Question

how do each of the following affect the calculated volume of hydrogen gas at stp?

A: The strip of magnesium used in the experiment was partly oxidized and it was not cleaned before the strip was bent and placed in the buret.

B: The bent strip of magnesium dropped out of the end of the buret and some bubbles of H2 from the reaction were not trapped in the buret.

C: you did not correct the bariometric pressure for the vapor pressure of water.

Answer 1

A: The strip of magnesium used in the experiment was partly oxidized and it was not cleaned before the strip was bent and placed in the buret.

B: The bent strip of magnesium dropped out of the end of the buret and some bubbles of H2 from the reaction were not trapped in the buret.

C: you did not correct the bariometric pressure for the vapor pressure of water.

The reaction between Mg and HCl is as follows:

Mg+ 2HCl -- > MgCl2 + H2

A: if strip of magnesium used in the experiment was partly oxidized and it was not cleaned before the strip was bent and placed in the buret then the mass of Mg is increased which will increased the Number of observed H2.

PV= nRT

V= nRT / P

Which also increase the volume of H2 because volume is directly related to the number of moles.
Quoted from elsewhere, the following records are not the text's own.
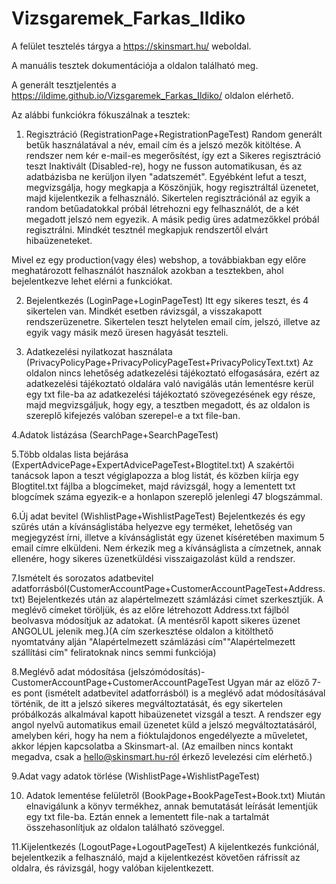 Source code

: # Vizsgaremek_Farkas_Ildiko

A felület tesztelés tárgya a   https://skinsmart.hu/   weboldal.

A manuális tesztek dokumentációja a         oldalon található meg.

A generált tesztjelentés a   https://ildime.github.io/Vizsgaremek_Farkas_Ildiko/   oldalon elérhető.


Az alábbi funkciókra fókuszálnak a tesztek:
1. Regisztráció (RegistrationPage+RegistrationPageTest)
Random generált betűk használatával a név, email cím és a jelszó mezők kitöltése. A rendszer nem kér e-mail-es megerősítést, így ezt a Sikeres regisztráció teszt Inaktivált (Disabled-re), hogy ne fusson automatikusan, és az adatbázisba ne kerüljon ilyen "adatszemét". Egyébként lefut a teszt, megvizsgálja, hogy megkapja a Köszönjük, hogy regisztráltál üzenetet, majd kijelentkezik a felhasználó. Sikertelen regisztrációnál az egyik a random betűadatokkal próbál létrehozni egy felhasználót, de a két megadott jelszó nem egyezik. A másik pedig üres adatmezőkkel próbál regisztrálni. Mindkét tesztnél megkapjuk rendszertől elvárt hibaüzeneteket. 

Mivel ez egy production(vagy éles) webshop, a továbbiakban egy előre meghatározott felhasználót használok azokban a tesztekben, ahol bejelentkezve lehet elérni a funkciókat.

2. Bejelentkezés (LoginPage+LoginPageTest)
Itt egy sikeres teszt, és 4 sikertelen van. Mindkét esetben rávizsgál, a visszakapott rendszerüzenetre. Sikertelen teszt helytelen email cím, jelszó, illetve az egyik vagy másik mező üresen hagyását teszteli.

3. Adatkezelési nyilatkozat használata (PrivacyPolicyPage+PrivacyPolicyPageTest+PrivacyPolicyText.txt)
Az oldalon nincs lehetőség adatkezelési tájékoztató elfogasására, ezért az adatkezelési tájékoztató oldalára való navigálás után lementésre kerül egy txt file-ba az adatkezelési tájékoztató szövegezésének egy része, majd megvizsgáljuk, hogy egy, a tesztben megadott, és az oldalon is szereplő kifejezés valóban szerepel-e a txt file-ban.

4.Adatok listázása (SearchPage+SearchPageTest)



5.Több oldalas lista bejárása (ExpertAdvicePage+ExpertAdvicePageTest+Blogtitel.txt)
A szakértői tanácsok lapon a teszt végiglapozza a blog listát, és közben kíírja egy Blogtitel.txt fájlba a blogcímeket, majd rávizsgál, hogy a lementett txt blogcímek száma egyezik-e a honlapon szereplő jelenlegi 47 blogszámmal.

6.Új adat bevitel (WishlistPage+WishlistPageTest)
Bejelentkezés és egy szűrés után a kívánságlistába helyezve egy terméket, lehetőség van megjegyzést írni, illetve a kívánságlistát egy üzenet kíséretében maximum 5 email címre elküldeni. Nem érkezik meg a kívánságlista a címzetnek, annak ellenére, hogy sikeres üzenetküldési visszaigazolást küld a rendszer. 

7.Ismételt és sorozatos adatbevitel adatforrásból(CustomerAccountPage+CustomerAccountPageTest+Address.txt)
Bejelentkezés után az alapértelmezett számlázási címet szerkesztjük. A meglévő címeket töröljük, és az előre létrehozott Address.txt fájlból beolvasva módosítjuk az adatokat. (A mentésről kapott sikeres üzenet ANGOLUL jelenik meg.)(A cím szerkesztése oldalon a kitölthető nyomtatvány alján "Alapértelmezett számlázási cím""Alapértelmezett szállítási cím" feliratoknak nincs semmi funkciója)

8.Meglévő adat módosítása (jelszómódosítás)-CustomerAccountPage+CustomerAccountPageTest
Ugyan már az elöző 7-es pont (ismételt adatbevitel adatforrásból) is a meglévő adat módosításával történik, de itt a jelszó sikeres megváltoztatását, és egy sikertelen próbálkozás alkalmával kapott hibaüzenetet vizsgál a teszt. A rendszer egy angol nyelvű automatikus email üzenetet küld a jelszó megváltoztatásáról, amelyben kéri, hogy ha nem a fióktulajdonos engedélyezte a műveletet, akkor lépjen kapcsolatba a Skinsmart-al. (Az emailben nincs kontakt megadva, csak a hello@skinsmart.hu-ról érkező levelezési cím elérhető.)

9.Adat vagy adatok törlése (WishlistPage+WishlistPageTest)



10. Adatok lementése felületről (BookPage+BookPageTest+Book.txt)
Miután elnavigálunk a könyv termékhez, annak bemutatását leírását lementjük egy txt file-ba. Eztán ennek a lementett file-nak a tartalmát összehasonlítjuk az oldalon található szöveggel.

11.Kijelentkezés (LogoutPage+LogoutPageTest)
A kijelentkezés funkciónál, bejelentkezik a felhasználó, majd a kijelentkezést követően ráfrissít az oldalra, és rávizsgál, hogy valóban kijelentkezett.
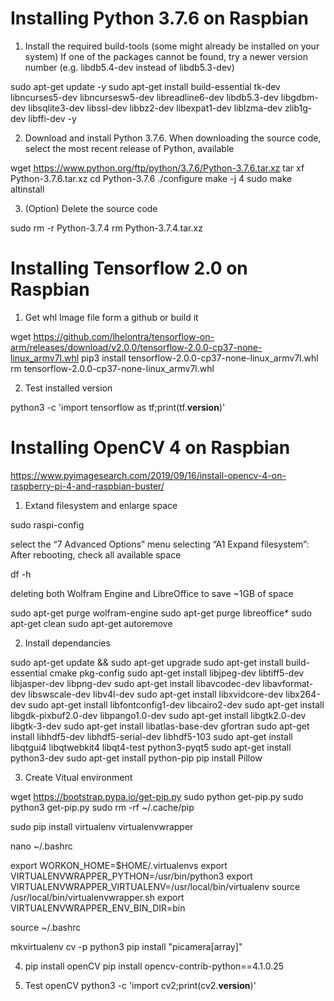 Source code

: # Installing Python 3.7.6 on Raspbian

1. Install the required build-tools (some might already be installed on your system)
    If one of the packages cannot be found, try a newer version number (e.g. libdb5.4-dev instead of libdb5.3-dev)

sudo apt-get update -y
sudo apt-get install build-essential tk-dev libncurses5-dev libncursesw5-dev libreadline6-dev libdb5.3-dev libgdbm-dev libsqlite3-dev libssl-dev libbz2-dev libexpat1-dev liblzma-dev zlib1g-dev libffi-dev -y

2. Download and install Python 3.7.6. 
   When downloading the source code, select the most recent release of Python, available
   
wget https://www.python.org/ftp/python/3.7.6/Python-3.7.6.tar.xz
tar xf Python-3.7.6.tar.xz
cd Python-3.7.6
./configure
make -j 4
sudo make altinstall

3. (Option) Delete the source code

sudo rm -r Python-3.7.4
rm Python-3.7.4.tar.xz

# Installing Tensorflow 2.0 on Raspbian

1. Get whl Image file form a github or build it 

wget https://github.com/lhelontra/tensorflow-on-arm/releases/download/v2.0.0/tensorflow-2.0.0-cp37-none-linux_armv7l.whl
pip3 install tensorflow-2.0.0-cp37-none-linux_armv7l.whl
rm tensorflow-2.0.0-cp37-none-linux_armv7l.whl

2. Test installed version

python3 -c 'import tensorflow as tf;print(tf.__version__)'

# Installing OpenCV 4 on Raspbian
https://www.pyimagesearch.com/2019/09/16/install-opencv-4-on-raspberry-pi-4-and-raspbian-buster/

1. Extand filesystem and enlarge space

sudo raspi-config

select the “7 Advanced Options” menu
selecting “A1 Expand filesystem”:
After rebooting, check all available space

df -h

deleting both Wolfram Engine and LibreOffice to save ~1GB of space

sudo apt-get purge wolfram-engine
sudo apt-get purge libreoffice*
sudo apt-get clean
sudo apt-get autoremove

2. Install dependancies

sudo apt-get update && sudo apt-get upgrade
sudo apt-get install build-essential cmake pkg-config
sudo apt-get install libjpeg-dev libtiff5-dev libjasper-dev libpng-dev
sudo apt-get install libavcodec-dev libavformat-dev libswscale-dev libv4l-dev
sudo apt-get install libxvidcore-dev libx264-dev
sudo apt-get install libfontconfig1-dev libcairo2-dev
sudo apt-get install libgdk-pixbuf2.0-dev libpango1.0-dev
sudo apt-get install libgtk2.0-dev libgtk-3-dev
sudo apt-get install libatlas-base-dev gfortran
sudo apt-get install libhdf5-dev libhdf5-serial-dev libhdf5-103
sudo apt-get install libqtgui4 libqtwebkit4 libqt4-test python3-pyqt5
sudo apt-get install python3-dev
sudo apt-get install python-pip
pip install Pillow

3. Create Vitual environment

wget https://bootstrap.pypa.io/get-pip.py
sudo python get-pip.py
sudo python3 get-pip.py
sudo rm -rf ~/.cache/pip

sudo pip install virtualenv virtualenvwrapper

nano ~/.bashrc

export WORKON_HOME=$HOME/.virtualenvs
export VIRTUALENVWRAPPER_PYTHON=/usr/bin/python3
export VIRTUALENVWRAPPER_VIRTUALENV=/usr/local/bin/virtualenv
source /usr/local/bin/virtualenvwrapper.sh
export VIRTUALENVWRAPPER_ENV_BIN_DIR=bin 

source ~/.bashrc

mkvirtualenv cv -p python3
pip install "picamera[array]"

4. pip install openCV
pip install opencv-contrib-python==4.1.0.25

5. Test openCV
python3 -c 'import cv2;print(cv2.__version__)'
B: If the bent strip of magnesium dropped out of the end of the buret and some bubbles of H2 from the reaction were not trapped in the buret means here the number of moles of H2 is less as compared to form.

PV= nRT

V= nRT / P

Which also decrease the volume of H2 because volume is directly related to the number of moles.

C: you did not correct the bariometric pressure for the vapor pressure of water.

If we did not correct the bariometric pressure for the vapor pressure of water then we read more pressure values than the actual. Hence the volume of H2 will show less values then the actual .